This paper proposed a clustering validity function constructed in the form of logarithm and exponent. The exponential function \(y = e^{x}\) and the logarithm function \(y = \ln x\) are monotonically increasing functions. In the interval \(0 + \infty\), the ordinate value of the exponential function is always greater than 0, while the value of the logarithmic function is less than 0 in the interval, and it needs to be greater than 0 in the constructor. Therefore, this problem can be solved by expressing it with the logarithmic form \(y = \ln (1 + x)\). Then \(V\) and \(S\) are applied to the FCM clustering algorithm, and the algorithm flowchart for obtaining the optimal number of clusters is shown in Fig. 1. The flowchart of the FCM clustering algorithm based on \(V\) and \(S\) are described as follows.

Fig. 1
figure 1

Flowchart of FCM clustering algorithm based on the proposed validity function

The design method draws lessons from the linear superposition idea and the characteristics of exponential and logarithmic functions based on the previous combined clustering validity methods. However, the components selected in this paper have the problem that they are effective under different extreme conditions. Therefore, the components with the maximum effective value in Eq. (4) is used as (\(1 - CP_{i}\)). In Eq. (5), the component is dealt with (\(1 + CP_{j}\)) so as to obtain \(CP_{j} = \{ (1 + CP_{1} ),(1 + CP_{2} ),(1 + CP_{3} ),(1 + CP_{4} ),(1 + CP_{5} ),(1 + CP_{6} )\}\). In this way, the format of each validity function can be guaranteed to be unified. In addition, for different components, the amount of information is different, but a component corresponds to a weight, which is independent of the position of the component in the clustering validity function. So \(w_{hybrid}\) based on five components can be expressed as \(w_{hybrid} = \{ w_{1} ,w_{2} ,w_{3} ,w_{4} ,w_{5} ,w_{6} \}\). In this way, the clustering validity function is constructed as \(V\) and \(S\). It is more convenient to carry out the simulation and contrast tests in the following paper by using similar structure mode and all the minimum values are effective.
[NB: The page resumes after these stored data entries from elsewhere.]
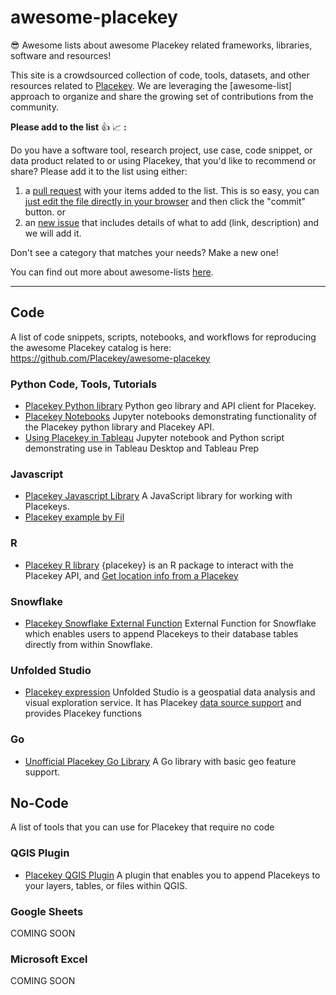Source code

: # awesome-placekey
😎 Awesome lists about awesome Placekey related frameworks, libraries, software and resources!

This site is a crowdsourced collection of code, tools, datasets, and other resources related to [Placekey](https://www.placekey.io/). We are leveraging the [awesome-list] approach to organize and share the growing set of contributions from the community.


**Please add to the list** :thumbsup: :chart_with_upwards_trend: **:**

Do you have a software tool, research project, use case, code snippet, or data product related to or using Placekey, that you'd like to recommend or share? Please add it to the list using either:

1) a [pull request](https://help.github.com/en/github/collaborating-with-issues-and-pull-requests/creating-a-pull-request) with your items added to the list. This is so easy, you can [just edit the file directly in your browser](https://github.com/Placekey/awesome-placekey/edit/main/README.md) and then click the "commit" button. 
or 
2) an [new issue](https://github.com/Placekey/awesome-placekey/issues/new/choose) that includes details of what to add (link, description) and we will add it. 

Don't see a category that matches your needs? Make a new one! 

You can find out more about awesome-lists [here](https://github.com/sindresorhus/awesome/blob/main/contributing.md).

----------
## Code
A list of code snippets, scripts, notebooks, and workflows for reproducing the awesome Placekey catalog is here: https://github.com/Placekey/awesome-placekey

### Python Code, Tools, Tutorials 

* [Placekey Python library](https://github.com/Placekey/placekey-py) Python geo library and API client for Placekey.
* [Placekey Notebooks](https://github.com/Placekey/placekey-notebooks) Jupyter notebooks demonstrating functionality of the Placekey python library and Placekey API.
* [Using Placekey in Tableau](https://github.com/sarahbat/Tableau/tree/master/placekey) Jupyter notebook and Python script demonstrating use in Tableau Desktop and Tableau Prep

### Javascript

* [Placekey Javascript Library](https://github.com/Placekey/placekey-js) A JavaScript library for working with Placekeys.
* [Placekey example by Fil](https://observablehq.com/@fil/hello-placekey)

### R
* [Placekey R library](https://github.com/JosiahParry/placekey) {placekey} is an R package to interact with the Placekey API, and [Get location info from a Placekey](https://github.com/JosiahParry/placekey#get-location-info-from-a-placekey)

### Snowflake
* [Placekey Snowflake External Function](https://github.com/Placekey/snowflake-external-function) External Function for Snowflake which enables users to append Placekeys to their database tables directly from within Snowflake.

### Unfolded Studio
* [Placekey expression](https://docs.unfolded.ai/studio/expressions/placekey-functions) Unfolded Studio is a geospatial data analysis and visual exploration service. It has Placekey [data source support](https://docs.unfolded.ai/studio/data-guide/h3-and-placekey) and provides Placekey functions

### Go

* [Unofficial Placekey Go Library](https://github.com/ringsaturn/pk) A Go library with basic geo feature support.

## No-Code
A list of tools that you can use for Placekey that require no code

### QGIS Plugin

* [Placekey QGIS Plugin](https://plugins.qgis.org/plugins/placekey/) A plugin that enables you to append Placekeys to your layers, tables, or files within QGIS.


### Google Sheets

COMING SOON

### Microsoft Excel 

COMING SOON


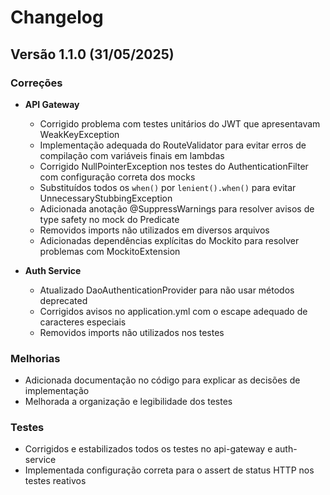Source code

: # Changelog

## Versão 1.1.0 (31/05/2025)

### Correções
- **API Gateway**
  - Corrigido problema com testes unitários do JWT que apresentavam WeakKeyException
  - Implementação adequada do RouteValidator para evitar erros de compilação com variáveis finais em lambdas
  - Corrigido NullPointerException nos testes do AuthenticationFilter com configuração correta dos mocks
  - Substituídos todos os `when()` por `lenient().when()` para evitar UnnecessaryStubbingException
  - Adicionada anotação @SuppressWarnings para resolver avisos de type safety no mock do Predicate
  - Removidos imports não utilizados em diversos arquivos
  - Adicionadas dependências explícitas do Mockito para resolver problemas com MockitoExtension

- **Auth Service**
  - Atualizado DaoAuthenticationProvider para não usar métodos deprecated
  - Corrigidos avisos no application.yml com o escape adequado de caracteres especiais
  - Removidos imports não utilizados nos testes

### Melhorias
- Adicionada documentação no código para explicar as decisões de implementação
- Melhorada a organização e legibilidade dos testes

### Testes
- Corrigidos e estabilizados todos os testes no api-gateway e auth-service
- Implementada configuração correta para o assert de status HTTP nos testes reativos
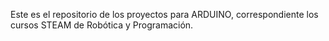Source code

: Este es el repositorio de los proyectos para ARDUINO, correspondiente los cursos STEAM de Robótica y Programación.
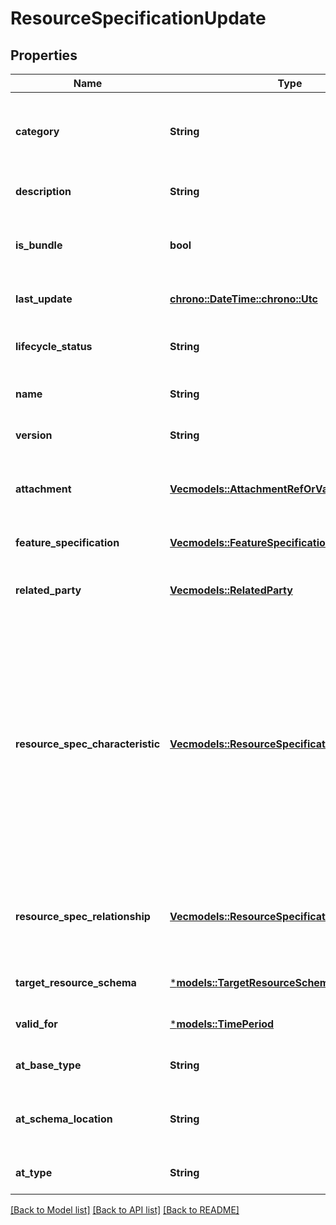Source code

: # ResourceSpecificationUpdate

## Properties
Name | Type | Description | Notes
------------ | ------------- | ------------- | -------------
**category** | **String** | Category of the target resource like NetworkConnectivity, PhysicalLinks, Generic, L2Network and so on. | [optional] [default to None]
**description** | **String** | Description of this REST resource | [optional] [default to None]
**is_bundle** | **bool** | A flag indicates that if this resource specification is a bundled specification (true) or single (false). | [optional] [default to None]
**last_update** | [**chrono::DateTime::<chrono::Utc>**](DateTime.md) | Date and time of the last update of this REST resource | [optional] [default to None]
**lifecycle_status** | **String** | Used to indicate the current lifecycle status of the resource specification | [optional] [default to None]
**name** | **String** | Name given to this REST resource | [optional] [default to None]
**version** | **String** | Resource Specification version | [optional] [default to None]
**attachment** | [**Vec<models::AttachmentRefOrValue>**](AttachmentRefOrValue.md) | Complements the description of an element (for instance a resource) through video, pictures ... | [optional] [default to None]
**feature_specification** | [**Vec<models::FeatureSpecification>**](FeatureSpecification.md) | A list of Features for this specification. | [optional] [default to None]
**related_party** | [**Vec<models::RelatedParty>**](RelatedParty.md) | A related party defines party or party role linked to a specific entity. | [optional] [default to None]
**resource_spec_characteristic** | [**Vec<models::ResourceSpecificationCharacteristic>**](ResourceSpecificationCharacteristic.md) | A characteristic quality or distinctive feature of a ResourceSpecification.  The characteristic can be take on a discrete value, such as color, can take on a range of values, (for example, sensitivity of 100-240 mV), or can be derived from a formula (for example, usage time (hrs) = 30 - talk time *3). Certain characteristics, such as color, may be configured during the ordering or some other process. | [optional] [default to None]
**resource_spec_relationship** | [**Vec<models::ResourceSpecificationRelationship>**](ResourceSpecificationRelationship.md) | A migration, substitution, dependency or exclusivity relationship between/among resource specifications. | [optional] [default to None]
**target_resource_schema** | [***models::TargetResourceSchema**](TargetResourceSchema.md) |  | [optional] [default to None]
**valid_for** | [***models::TimePeriod**](TimePeriod.md) |  | [optional] [default to None]
**at_base_type** | **String** | When sub-classing, this defines the super-class | [optional] [default to None]
**at_schema_location** | **String** | A URI to a JSON-Schema file that defines additional attributes and relationships | [optional] [default to None]
**at_type** | **String** | When sub-classing, this defines the sub-class Extensible name | [optional] [default to None]

[[Back to Model list]](../README.md#documentation-for-models) [[Back to API list]](../README.md#documentation-for-api-endpoints) [[Back to README]](../README.md)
3.3 Subjective and Objective Weighting Strategy

The selection of weight is very important in the combination evaluation process of clustering validity function. Different weight will bring different influence. The weight types can be mainly divided into the following two types.

  1. (1)

    Subjective weighting method. It is a method to determine the attribute weight according to the subjective attention of decision makers (experts). Common methods include Delphi method, analytic hierarchy process (AHP), fuzzy analysis method, linked ratio method, correlation tree method, set-valued iteration method, and eigenvalue method. The subjective weighting method is that the experts reasonably determine the weight of each attribute according to the actual decision-making problems and their own knowledge and experience. The determination of the weight is generally in line with the reality, so it is highly explanatory. But the decision-making and evaluation results have strong subjectivity and randomness, so its objectivity is weak and has great limitations in application.

  2. (2)

    Objective weighting method. It is mainly based on the degree of connection between indicators, the amount of information provided by each index, and the impact on other indicators. Therefore, the obtained weight is observable and does not increase the burden of decision makers. This method has strong mathematical theoretical basis. Common objective weighting methods include the principal component analysis method, multi-objective programming method, entropy weight method, CRITIC method, and standard deviation method.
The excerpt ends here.